07 maggio 2020 – Trentino, Corriere del Trentino

C’è il buono baby sitter ma solo per 900 famiglie

La delibera di giunta. Il contributo, per ora, vale per chi lavora nei comparti della sanità, della sicurezza, della difesa e del pronto soccorso, E non per chi fa smart working, sindacati delusi

TRENTO. Arriva il buono per pagare le baby sitter a domicilio: la giunta mette in campo 4,5 milioni di euro con l’obiettivo di tutelare l’occupazione femminile. Ma, perché c’è un ma, con un meccanismo che darà priorità alle situazioni in cui entrambe i genitori lavorano e, con le scuole ed i servizi chiusi, necessitano di un supporto per accudire i figli. La misura è però rivolta alle madri lavoratrici del settore privato e del settore pubblico limitatamente ai comparti sanità, sicurezza, difesa e soccorso pubblico. Quattro comparti e con la clasuola che si sia chiamati a lavorare fuori casa, visto che lo smart working non da diritto al beneficio. Il provvedimento, che ha durata fino al 31 luglio 2020, prevede un costo orario di 20 euro per famiglia con 1 figlio e 25 euro per 2 o più figli; l’onere a carico delle famiglie è pari al 10% del costo del servizio. L’intervento è inoltre cumulabile al contributo erogato dall’Inps di 600 euro riguardante il bonus baby sitter, in modo da ridurre il costo residuo in carico alle famiglie.
Con le novità introdotte dall’esecutivo le madri, se richiamate al lavoro fuori casa, potranno ottenere servizi di cura e custodia domiciliare per i propri figli, in attesa che possano essere riattivati almeno in parte i servizi di accompagnamento e cura dei minori in forma collettiva.
Il come è stato pensato il bonus non va però a genio al sindacato: «Ci auguriamo si sia trattato solo di una svista» incalzano Cgil, Cisl e Uil». « Le lavoratrici e i lavoratori in smart working hanno gli stessi problemi di conciliazione di chi opera fuori casa.
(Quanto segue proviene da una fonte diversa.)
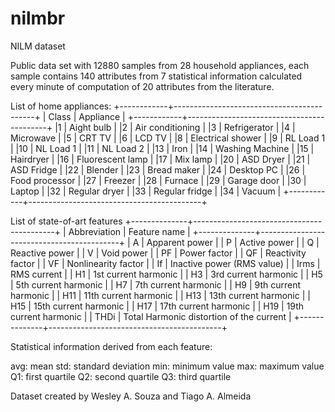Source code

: # nilmbr
NILM dataset

Public data set with 12880 samples from 28 household appliances, each sample contains 140 attributes from 7 statistical information calculated every minute of computation of 20 attributes from the literature.

List of home appliances:
+------------+-------------------------------------------+
| Class      | Appliance                                 |
+------------+-------------------------------------------+
|1           | Aight bulb                                |
|2           | Air conditioning                          |
|3           | Refrigerator                              |
|4           | Microwave                                 |
|5           | CRT TV                                    |
|6           | LCD TV                                    |
|8           | Electrical shower                         |
|9           | RL Load 1                                 |
|10          | NL Load 1                                 |
|11          | NL Load 2                                 |
|13          | Iron                                      |
|14          | Washing Machine                           |
|15          | Hairdryer                                 |
|16          | Fluorescent lamp                          |
|17          | Mix lamp                                  |
|20          | ASD Dryer                                 |
|21          | ASD Fridge                                |
|22          | Blender                                   |
|23          | Bread maker                               |
|24          | Desktop PC                                |
|26          | Food processor                            |
|27          | Freezer                                   |
|28          | Furnace                                   |
|29          | Garage door                               |
|30          | Laptop                                    |
|32          | Regular dryer                             |
|33          | Regular fridge                            |
|34          | Vacuum                                    |
+------------+-------------------------------------------+

List of state-of-art features
+--------------+-------------------------------------------+
| Abbreviation | Feature name                              |
+--------------+-------------------------------------------+
| A            | Apparent power                            |
| P            |  Active power                             |
| Q            |  Reactive power                           |
| V            |  Void power                               |
| PF           |  Power factor                             |
| QF           |  Reactivity factor                        |
| VF           |  Nonlinearity factor                      |
| If           |  Inactive power (RMS value)               |
| Irms         |  RMS current                              |
| H1           |  1st current harmonic                     |
| H3           |  3rd current harmonic                     |
| H5           |  5th current harmonic                     |
| H7           |  7th current harmonic                     |
| H9           |  9th current harmonic                     |
| H11          |  11th current harmonic                    |
| H13          |  13th current harmonic                    |
| H15          |  15th current harmonic                    |
| H17          |  17th current harmonic                    |
| H19          |  19th current harmonic                    |
| THDi         |  Total Harmonic distortion of the current |
+--------------+-------------------------------------------+

Statistical information derived from each feature:

avg: mean
std: standard deviation
min: minimum value
max: maximum value
Q1: first quartile
Q2: second quartile
Q3: third quartile


Dataset created by Wesley A. Souza and Tiago A. Almeida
Non vederlo tradisce l’idea che lavorare da casa equivale a non lavorare o a lavorare meno. Non è così, anzi spesso è esattamente il contrario. Nelle prossime settimane moltissimi, invece, continuano ad essere impegnati nel lavoro agile, che non vuole dire meno lavoro. La proposta dell’assessora Segnana di attivare un migliaio di babysitter previo indicatore Icef e l’integrazione ai voucher nazionali è un primo passo, ma non è ancora sufficiente per dare risposte alle famiglie messe a dura prova da questa situazione. Resta irrisolta la questione dei bambini e dei ragazzi che hanno bisogni educativi speciali. Per loro e le loro famiglie vanno riattivate da subito delle proposte educative in presenza. Rischiamo che i passi avanti compiuti fino ad oggi da questi bambini e ragazzi vengano vanificati e l’emarginazione di questi soggetti e delle loro famiglie diventi enorme» E concludono: «A nostro modo di vedere vanno messe in campo sperimentazioni valorizzando il contributo anche delle cooperative sociali e del personale educativo».
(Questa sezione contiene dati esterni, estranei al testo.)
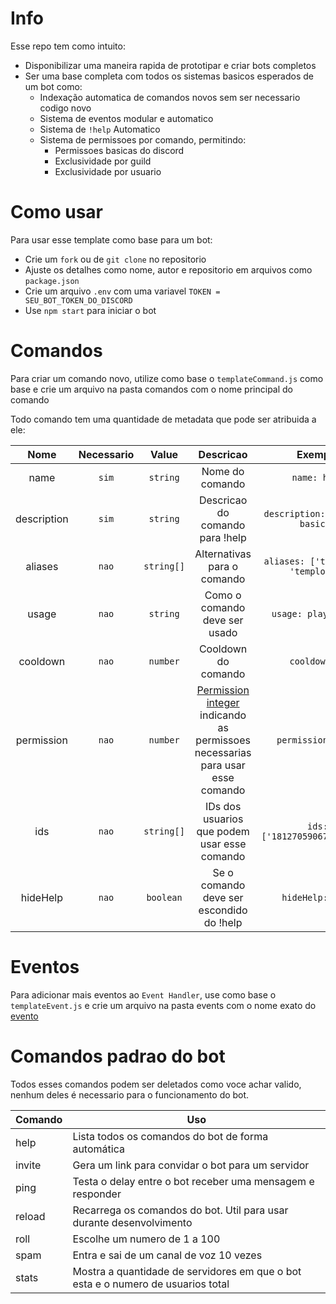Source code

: # Info

Esse repo tem como intuito:

-   Disponibilizar uma maneira rapida de prototipar e criar bots completos
-   Ser uma base completa com todos os sistemas basicos esperados de um bot como:
    -   Indexação automatica de comandos novos sem ser necessario codigo novo
    -   Sistema de eventos modular e automatico
    -   Sistema de `!help` Automatico
    -   Sistema de permissoes por comando, permitindo:
        -   Permissoes basicas do discord
        -   Exclusividade por guild
        -   Exclusividade por usuario

# Como usar

Para usar esse template como base para um bot:

-   Crie um `fork` ou de `git clone` no repositorio
-   Ajuste os detalhes como nome, autor e repositorio em arquivos como `package.json`
-   Crie um arquivo `.env` com uma variavel `TOKEN = SEU_BOT_TOKEN_DO_DISCORD`
-   Use `npm start` para iniciar o bot

# Comandos

Para criar um comando novo, utilize como base o `templateCommand.js` como base e crie um arquivo na pasta comandos com o nome principal do comando

Todo comando tem uma quantidade de metadata que pode ser atribuida a ele:

|    Nome     | Necessario |   Value    |                                                        Descricao                                                         |               Exemplo               |
| :---------: | :--------: | :--------: | :----------------------------------------------------------------------------------------------------------------------: | :---------------------------------: |
|    name     |   `sim`    |  `string`  |                                                     Nome do comando                                                      |            `name: help`             |
| description |   `sim`    |  `string`  |                                             Descricao do comando para !help                                              |   `description: 'comando basico'`   |
|   aliases   |   `nao`    | `string[]` |                                               Alternativas para o comando                                                | `aliases: ['template', 'templote']` |
|    usage    |   `nao`    |  `string`  |                                              Como o comando deve ser usado                                               |        `usage: play [link]`         |
|  cooldown   |   `nao`    |  `number`  |                                                   Cooldown do comando                                                    |            `cooldown: 5`            |
| permission  |   `nao`    |  `number`  | [Permission integer](https://discordapi.com/permissions.html) indicando as permissoes necessarias para usar esse comando |         `permission: 8192`          |
|     ids     |   `nao`    | `string[]` |                                       IDs dos usuarios que podem usar esse comando                                       |    `ids: ['181270590672338944']`    |
|  hideHelp   |   `nao`    | `boolean`  |                                         Se o comando deve ser escondido do !help                                         |          `hideHelp: true`           |

# Eventos

Para adicionar mais eventos ao `Event Handler`, use como base o `templateEvent.js` e crie um arquivo na pasta events com o nome exato do [evento](https://discord.js.org/#/docs/main/stable/class/Client?scrollTo=e-channelCreate)

# Comandos padrao do bot

Todos esses comandos podem ser deletados como voce achar valido, nenhum deles é necessario para o funcionamento do bot.

| Comando | Uso                                                                              |
|---------|----------------------------------------------------------------------------------|
| help    | Lista todos os comandos do bot de forma automática                               |
| invite  | Gera um link para convidar o bot para um servidor                                |
| ping    | Testa o delay entre o bot receber uma mensagem e responder                       |
| reload  | Recarrega os comandos do bot. Util para usar durante desenvolvimento             |
| roll    | Escolhe um numero de 1 a 100                                                     |
| spam    | Entra e sai de um canal de voz 10 vezes                                          |
| stats   | Mostra a quantidade de servidores em que o bot esta e o numero de usuarios total |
Ma la scelta della giunta provinciale è motivata dall’assessore alla famiglia Stefania Segnana: «I buoni di servizio fanno riferimento agli enti accreditati. Questi enti possono contare su circa 1000 operatori, noi calcoliamo che quasi tutti daranno la propria disponibilità per andare a prestare servizio nelle abitazioni. Ecco che la misura del sevizio baby sitter aiuterà circa 900 famiglie non di più, visto che questo è il personale che si metterà a disposizione. Si sta anche pensando di fare dei corsi per creare delle figure in più con queste professionalità ma, ad oggi, sono quelle. Poi, dovendo muoverci su quel numero di addetti, ora andiamo ad aiutare chi non può fare lo smart working. Nell’ente pubblico, per esempio, quasi tutti hanno questa tipologia di lavoro: in questi primi mesi di ripartenza noi cerchiamo -chiosa Segnana -di andare ad aiutare le situazioni dove entrambi i genitori lavorano. Ricordiamo che i buoni di servizio sono nati come incentivazione al lavoro femminile. Per questa prima fase di attivazione del bonus ci rivolgiamo alle categorie che la possibilità di fare smart working non ce l’hanno».